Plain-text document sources
----

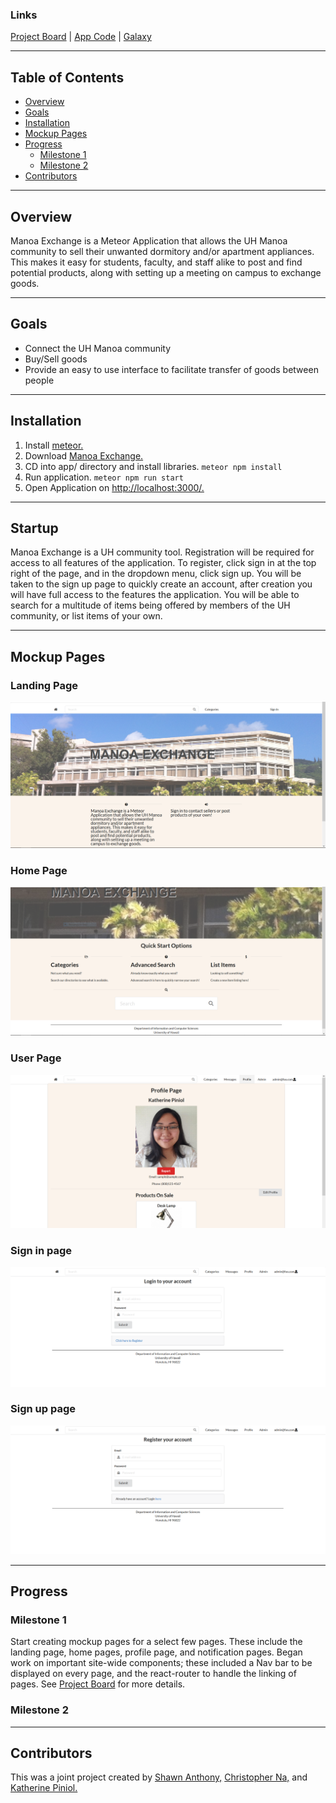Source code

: ### Links 

[Project Board](https://github.com/manoaexchange/manoaexchange/projects) | [App Code](https://github.com/manoaexchange/manoaexchange) | [Galaxy](https://galaxy.meteor.com/app/manoaexchange.meteorapp.com) 

---

## Table of Contents
* [Overview](#overview)
* [Goals](#goals)
* [Installation](#installation)
* [Mockup Pages](#mockup-pages)
* [Progress](#progress)
  * [Milestone 1](#milestone-1)
   * [Milestone 2](#milestone-2)
* [Contributors](#contributors)

---

## Overview

Manoa Exchange is a Meteor Application that allows the UH Manoa community to sell their unwanted dormitory and/or apartment appliances. This makes it easy for students, faculty, and staff alike to post and find potential products, along with setting up a meeting on campus to exchange goods. 

---

## Goals 

* Connect the UH Manoa community 
* Buy/Sell goods
* Provide an easy to use interface to facilitate transfer of goods between people

---

## Installation 

1. Install [meteor.](https://www.meteor.com/install)
2. Download [Manoa Exchange.](https://github.com/manoaexchange/manoaexchange)
3. CD into app/ directory and install libraries.
`meteor npm install`
4. Run application.
`meteor npm run start`
5. Open Application on [http://localhost:3000/.](http://localhost:3000/)

---

## Startup

Manoa Exchange is a UH community tool.  Registration will be required for access to all features of the application.  To register, click sign in at the top right of the page, and in the dropdown menu, click sign up.  You will be taken to the sign up page to quickly create an account, after creation you will have full access to the features the application.  You will be able to search for a multitude of items being offered by members of the UH community, or list items of your own.

---

## Mockup Pages

### Landing Page
<img src="images/landing.PNG">

### Home Page
<img src="images/home.PNG">

### User Page
<img src="images/profile.PNG">

### Sign in page
<img src="images/signin.PNG">

### Sign up page
<img src="images/signup.PNG">

---

## Progress

### Milestone 1

Start creating mockup pages for a select few pages. These include the landing page, home pages, profile page, and notification pages.  Began work on important site-wide components; these included a Nav bar to be displayed on every page, and the react-router to handle the linking of pages.
See [Project Board](https://github.com/manoaexchange/manoaexchange/projects/1) for more details.

### Milestone 2

---

## Contributors

This was a joint project created by [Shawn Anthony,](https://shawn-anthony.github.io/ "Shawn Anthony") [Christopher Na,](https://chrisn3.github.io/ "Christopher Na") and [Katherine Piniol.](https://piniolk.github.io/ "Katherine Piniol")
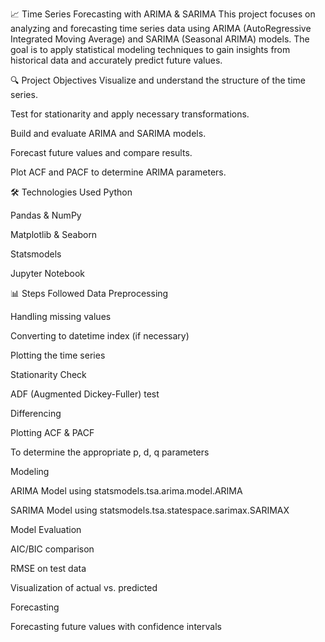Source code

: 📈 Time Series Forecasting with ARIMA & SARIMA
This project focuses on analyzing and forecasting time series data using ARIMA (AutoRegressive Integrated Moving Average) and SARIMA (Seasonal ARIMA) models. The goal is to apply statistical modeling techniques to gain insights from historical data and accurately predict future values.

🔍 Project Objectives
Visualize and understand the structure of the time series.

Test for stationarity and apply necessary transformations.

Build and evaluate ARIMA and SARIMA models.

Forecast future values and compare results.

Plot ACF and PACF to determine ARIMA parameters.


🛠️ Technologies Used
Python

Pandas & NumPy

Matplotlib & Seaborn

Statsmodels

Jupyter Notebook

📊 Steps Followed
Data Preprocessing

Handling missing values

Converting to datetime index (if necessary)

Plotting the time series

Stationarity Check

ADF (Augmented Dickey-Fuller) test

Differencing

Plotting ACF & PACF

To determine the appropriate p, d, q parameters

Modeling

ARIMA Model using statsmodels.tsa.arima.model.ARIMA

SARIMA Model using statsmodels.tsa.statespace.sarimax.SARIMAX

Model Evaluation

AIC/BIC comparison

RMSE on test data

Visualization of actual vs. predicted

Forecasting

Forecasting future values with confidence intervals
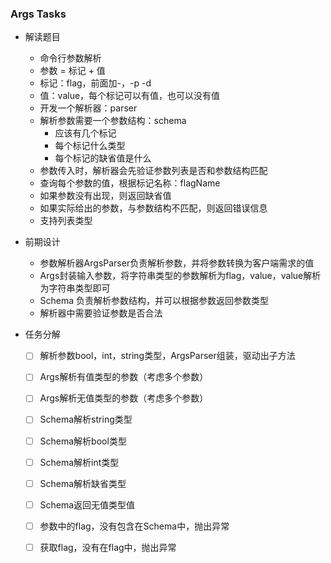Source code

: ### Args Tasks
* 解读题目
    * 命令行参数解析
    * 参数 = 标记 + 值
    * 标记：flag，前面加-，-p -d
    * 值：value，每个标记可以有值，也可以没有值
    * 开发一个解析器：parser
    * 解析参数需要一个参数结构：schema
        * 应该有几个标记
        * 每个标记什么类型
        * 每个标记的缺省值是什么
    * 参数传入时，解析器会先验证参数列表是否和参数结构匹配
    * 查询每个参数的值，根据标记名称：flagName
    * 如果参数没有出现，则返回缺省值
    * 如果实际给出的参数，与参数结构不匹配，则返回错误信息
    * 支持列表类型
    
* 前期设计
    * 参数解析器ArgsParser负责解析参数，并将参数转换为客户端需求的值
    * Args封装输入参数，将字符串类型的参数解析为flag，value，value解析为字符串类型即可
    * Schema 负责解析参数结构，并可以根据参数返回参数类型
    * 解析器中需要验证参数是否合法
    
* 任务分解
    * [ ] 解析参数bool，int，string类型，ArgsParser组装，驱动出子方法
    * [ ] Args解析有值类型的参数（考虑多个参数）
    * [ ] Args解析无值类型的参数（考虑多个参数）
    * [ ] Schema解析string类型
    * [ ] Schema解析bool类型
    * [ ] Schema解析int类型
    * [ ] Schema解析缺省类型
    * [ ] Schema返回无值类型值
    * [ ] 参数中的flag，没有包含在Schema中，抛出异常
    * [ ] 获取flag，没有在flag中，抛出异常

----

▶ WHAT IS REQUIRED
Copy out every line of the records that the string "goods" appears in.

▶ SOLUTION FOR THIS TASK
Manoa Exchange is a Meteor Application that allows the UH Manoa community to sell their unwanted dormitory and/or apartment appliances. This makes it easy for students, faculty, and staff alike to post and find potential products, along with setting up a meeting on campus to exchange goods. 
* Buy/Sell goods
* Provide an easy to use interface to facilitate transfer of goods between people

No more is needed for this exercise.